#### Task:
Show me each line of the listing below where the word "create" appears.

#### Data under study:
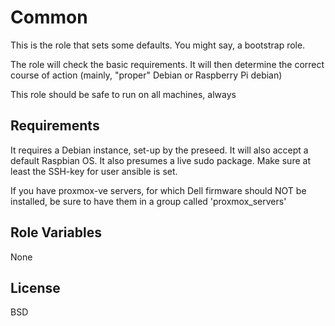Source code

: Common
=========

This is the role that sets some defaults. You might say, a bootstrap role.

The role will check the basic requirements. It will then determine the correct
course of action (mainly, "proper" Debian or Raspberry Pi debian)

This role should be safe to run on all machines, always

Requirements
------------

It requires a Debian instance, set-up by the preseed.
It will also accept a default Raspbian OS.
It also presumes a live sudo package.
Make sure at least the SSH-key for user ansible is set.

If you have proxmox-ve servers, for which Dell firmware should NOT be installed,
be sure to have them in a group called 'proxmox_servers'

Role Variables
--------------

None

License
-------

BSD
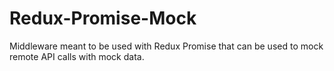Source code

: # Redux-Promise-Mock
Middleware meant to be used with Redux Promise that can be used to mock remote API calls with mock data.
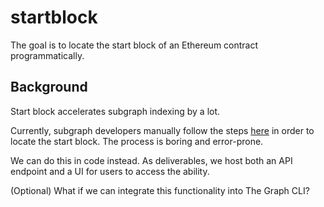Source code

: # startblock

The goal is to locate the start block of an Ethereum contract programmatically.

## Background

Start block accelerates subgraph indexing by a lot.

Currently, subgraph developers manually follow the steps [here](https://thegraph.com/docs/en/developer/create-subgraph-hosted/#start-blocks)
in order to locate the start block. The process is boring and error-prone.

We can do this in code instead. As deliverables, we host both an API endpoint and a UI for users to access the ability.

(Optional) What if we can integrate this functionality into The Graph CLI?
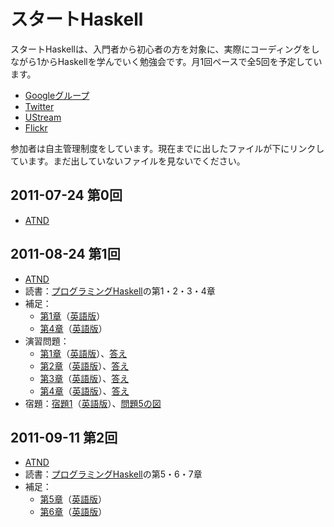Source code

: スタートHaskell
===============

スタートHaskellは、入門者から初心者の方を対象に、実際にコーディングをしながら1からHaskellを学んでいく勉強会です。月1回ペースで全5回を予定しています。

* [Googleグループ](https://groups.google.com/group/start-haskell?hl=ja)
* [Twitter](http://twitter.com/#!/start_haskell)
* [UStream](http://www.ustream.tv/channel/start-haskell)
* [Flickr](http://www.flickr.com/groups/start_haskell/)

参加者は自主管理制度をしています。現在までに出したファイルが下にリンクしています。まだ出していないファイルを見ないでください。

2011-07-24 第0回
----------------

* [ATND](http://atnd.org/events/17468)

2011-08-24 第1回
----------------

* [ATND](http://atnd.org/events/18538)
* 読書：[プログラミングHaskell](http://www.amazon.co.jp/gp/product/4274067815/)の第1・2・3・4章
* 補足：
    * [第1章](https://github.com/yuzutechnology/Community-StartHaskell2011/blob/master/book/supplements/Chapter01-ja.md)（[英語版](https://github.com/yuzutechnology/Community-StartHaskell2011/blob/master/book/supplements/Chapter01-en.md)）
    * [第4章](https://github.com/yuzutechnology/Community-StartHaskell2011/blob/master/book/supplements/Chapter04-ja.md)（[英語版](https://github.com/yuzutechnology/Community-StartHaskell2011/blob/master/book/supplements/Chapter04-en.md)）
* 演習問題：
    * [第1章](https://github.com/yuzutechnology/Community-StartHaskell2011/blob/master/exercises/chapter01/Chapter01-ja.md)（[英語版](https://github.com/yuzutechnology/Community-StartHaskell2011/blob/master/exercises/chapter01/Chapter01-en.md)）、[答え](https://github.com/yuzutechnology/Community-StartHaskell2011/tree/master/exercises/chapter01/solutions)
    * [第2章](https://github.com/yuzutechnology/Community-StartHaskell2011/blob/master/exercises/chapter02/Chapter02-ja.md)（[英語版](https://github.com/yuzutechnology/Community-StartHaskell2011/blob/master/exercises/chapter02/Chapter02-en.md)）、[答え](https://github.com/yuzutechnology/Community-StartHaskell2011/tree/master/exercises/chapter02/solutions)
    * [第3章](https://github.com/yuzutechnology/Community-StartHaskell2011/blob/master/exercises/chapter03/Chapter03-ja.md)（[英語版](https://github.com/yuzutechnology/Community-StartHaskell2011/blob/master/exercises/chapter03/Chapter03-en.md)）、[答え](https://github.com/yuzutechnology/Community-StartHaskell2011/tree/master/exercises/chapter03/solutions)
    * [第4章](https://github.com/yuzutechnology/Community-StartHaskell2011/blob/master/exercises/chapter04/Chapter04-ja.md)（[英語版](https://github.com/yuzutechnology/Community-StartHaskell2011/blob/master/exercises/chapter04/Chapter04-en.md)）、[答え](https://github.com/yuzutechnology/Community-StartHaskell2011/tree/master/exercises/chapter04/solutions)
* 宿題：[宿題1](https://github.com/yuzutechnology/Community-StartHaskell2011/blob/master/homework/homework01/Homework01-ja.md)（[英語版](https://github.com/yuzutechnology/Community-StartHaskell2011/blob/master/homework/homework01/Homework01-en.md)）、[問題5の図](https://github.com/yuzutechnology/Community-StartHaskell2011/blob/master/homework/homework01/Exercise05.png)

2011-09-11 第2回
----------------

* [ATND](http://atnd.org/events/19581)
* 読書：[プログラミングHaskell](http://www.amazon.co.jp/gp/product/4274067815/)の第5・6・7章
* 補足：
    * [第5章](https://github.com/yuzutechnology/Community-StartHaskell2011/blob/master/book/supplements/Chapter05-ja.md)（[英語版](https://github.com/yuzutechnology/Community-StartHaskell2011/blob/master/book/supplements/Chapter05-en.md)）
    * [第6章](https://github.com/yuzutechnology/Community-StartHaskell2011/blob/master/book/supplements/Chapter06-ja.md)（[英語版](https://github.com/yuzutechnology/Community-StartHaskell2011/blob/master/book/supplements/Chapter06-en.md)）
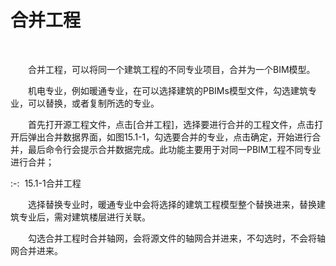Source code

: # 合并工程
<br/>

&emsp;&emsp;合并工程，可以将同一个建筑工程的不同专业项目，合并为一个BIM模型。

&emsp;&emsp;机电专业，例如暖通专业，在可以选择建筑的PBIMs模型文件，勾选建筑专业，可以替换，或者复制所选的专业。

&emsp;&emsp;首先打开源工程文件，点击\[合并工程\]，选择要进行合并的工程文件，点击打开后弹出合并数据界面，如图15.1-1，勾选要合并的专业，点击确定，开始进行合并，最后命令行会提示合并数据完成。此功能主要用于对同一PBIM工程不同专业进行合并；

:-: ![![](file:///C:\Users\pkpm\AppData\Local\Temp\ksohtml8136\wps257.jpg)](images/15.1.1.png)
15.1-1合并工程

&emsp;&emsp;选择替换专业时，暖通专业中会将选择的建筑工程模型整个替换进来，替换建筑专业后，需对建筑楼层进行关联。

&emsp;&emsp;勾选合并工程时合并轴网，会将源文件的轴网合并进来，不勾选时，不会将轴网合并进来。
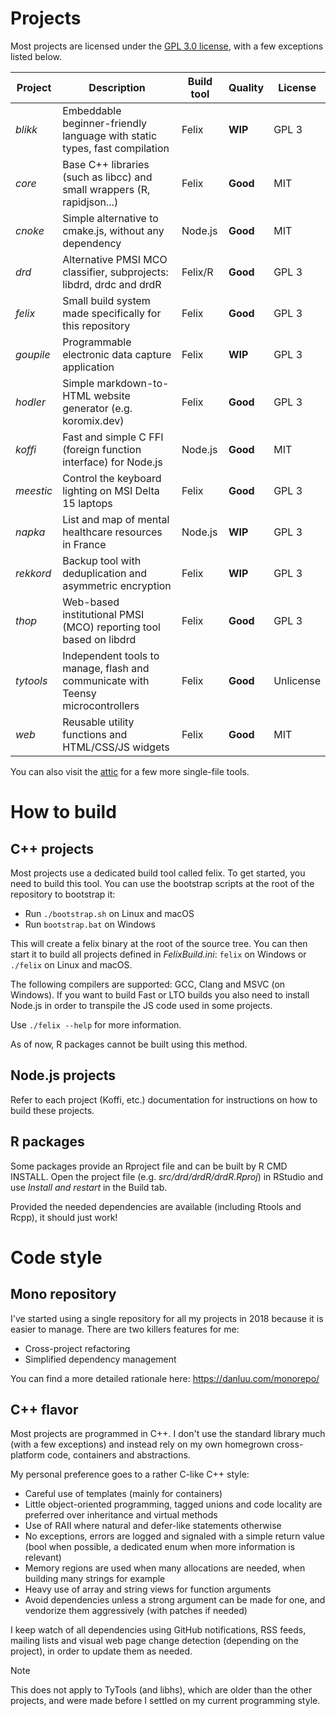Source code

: # Projects

Most projects are licensed under the [GPL 3.0 license](https://www.gnu.org/licenses/gpl-3.0.html), with a few exceptions listed below.

| Project    | Description                                                                      | Build tool | Quality  | License   |
| ---------- | -------------------------------------------------------------------------------- | ---------- | -------- | --------- |
| *blikk*    | Embeddable beginner-friendly language with static types, fast compilation        | Felix      | **WIP**  | GPL 3     |
| *core*     | Base C++ libraries (such as libcc) and small wrappers (R, rapidjson...)          | Felix      | **Good** | MIT       |
| *cnoke*    | Simple alternative to cmake.js, without any dependency                           | Node.js    | **Good** | MIT       |
| *drd*      | Alternative PMSI MCO classifier, subprojects: libdrd, drdc and drdR              | Felix/R    | **Good** | GPL 3     |
| *felix*    | Small build system made specifically for this repository                         | Felix      | **Good** | GPL 3     |
| *goupile*  | Programmable electronic data capture application                                 | Felix      | **WIP**  | GPL 3     |
| *hodler*   | Simple markdown-to-HTML website generator (e.g. koromix.dev)                     | Felix      | **Good** | GPL 3     |
| *koffi*    | Fast and simple C FFI (foreign function interface) for Node.js                   | Node.js    | **Good** | MIT       |
| *meestic*  | Control the keyboard lighting on MSI Delta 15 laptops                            | Felix      | **Good** | GPL 3     |
| *napka*    | List and map of mental healthcare resources in France                            | Node.js    | **WIP**  | GPL 3     |
| *rekkord*  | Backup tool with deduplication and asymmetric encryption                         | Felix      | **WIP**  | GPL 3     |
| *thop*     | Web-based institutional PMSI (MCO) reporting tool based on libdrd                | Felix      | **Good** | GPL 3     |
| *tytools*  | Independent tools to manage, flash and communicate with Teensy microcontrollers  | Felix      | **Good** | Unlicense |
| *web*      | Reusable utility functions and HTML/CSS/JS widgets                               | Felix      | **Good** | MIT       |

You can also visit the [attic](src/attic/) for a few more single-file tools.

# How to build

## C++ projects

Most projects use a dedicated build tool called felix. To get started, you need to build this tool. You can use the bootstrap scripts at the root of the repository to bootstrap it:

* Run `./bootstrap.sh` on Linux and macOS
* Run `bootstrap.bat` on Windows

This will create a felix binary at the root of the source tree. You can then start it to build all projects defined in *FelixBuild.ini*: `felix` on Windows or `./felix` on Linux and macOS.

The following compilers are supported: GCC, Clang and MSVC (on Windows). If you want to build Fast or LTO builds you also need to install Node.js in order to transpile the JS code used in some projects.

Use `./felix --help` for more information.

As of now, R packages cannot be built using this method.

## Node.js projects

Refer to each project (Koffi, etc.) documentation for instructions on how to build these projects.

## R packages

Some packages provide an Rproject file and can be built by R CMD INSTALL. Open the project file (e.g. *src/drd/drdR/drdR.Rproj*) in RStudio and use *Install and restart* in the Build tab.

Provided the needed dependencies are available (including Rtools and Rcpp), it should just work!

# Code style

## Mono repository

I've started using a single repository for all my projects in 2018 because it is easier to manage. There are two killers features for me:

* Cross-project refactoring
* Simplified dependency management

You can find a more detailed rationale here: https://danluu.com/monorepo/

## C++ flavor

Most projects are programmed in C++. I don't use the standard library much (with a few exceptions) and instead rely on my own homegrown cross-platform code, containers and abstractions.

My personal preference goes to a rather C-like C++ style:

- Careful use of templates (mainly for containers)
- Little object-oriented programming, tagged unions and code locality are preferred over inheritance and virtual methods
- Use of RAII where natural and defer-like statements otherwise
- No exceptions, errors are logged and signaled with a simple return value (bool when possible, a dedicated enum when more information is relevant)
- Memory regions are used when many allocations are needed, when building many strings for example
- Heavy use of array and string views for function arguments
- Avoid dependencies unless a strong argument can be made for one, and vendorize them aggressively (with patches if needed)

I keep watch of all dependencies using GitHub notifications, RSS feeds, mailing lists and visual web page change detection (depending on the project), in order to update them as needed.

> [!NOTE]
> This does not apply to TyTools (and libhs), which are older than the other projects, and were made before I settled on my current programming style.
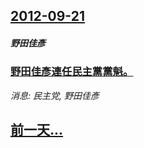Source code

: ## [2012-09-21](/news/2012/09/21/index.md)

##### 野田佳彥
### [ 野田佳彥連任民主黨黨魁。](/news/2012/09/21/野田佳彥連任民主黨黨魁.md)
_消息: 民主党, 野田佳彥_

## [前一天...](/news/2012/09/18/index.md)

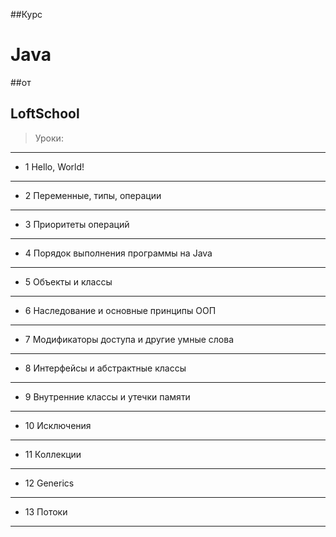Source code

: ##Курс 

Java 
=

##от
 
 LoftSchool
 -
 
 > Уроки: 


------------------------
* 1 Hello, World!
------------------------


+ 2 Переменные, типы, операции
------------------------


- 3 Приоритеты операций 
------------------------


* 4 Порядок выполнения программы на Java 
------------------------


* 5 Объекты и классы
------------------------

* 6  Наследование и основные принципы ООП
------------------------

 
* 7  Модификаторы доступа и другие умные слова
------------------------


* 8  Интерфейсы и абстрактные классы
------------------------


* 9  Внутренние классы и утечки памяти
------------------------


* 10  Исключения
------------------------


* 11  Коллекции
------------------------


* 12  Generics
------------------------


* 13  Потоки
------------------------


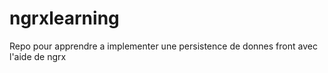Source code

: # ngrxlearning
Repo pour apprendre a implementer une persistence de donnes front avec l'aide de ngrx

#### Response to the task:
Currently, subgraph developers manually follow the steps [here](https://thegraph.com/docs/en/developer/create-subgraph-hosted/#start-blocks)
This will create a felix binary at the root of the source tree. You can then start it to build all projects defined in *FelixBuild.ini*: `felix` on Windows or `./felix` on Linux and macOS.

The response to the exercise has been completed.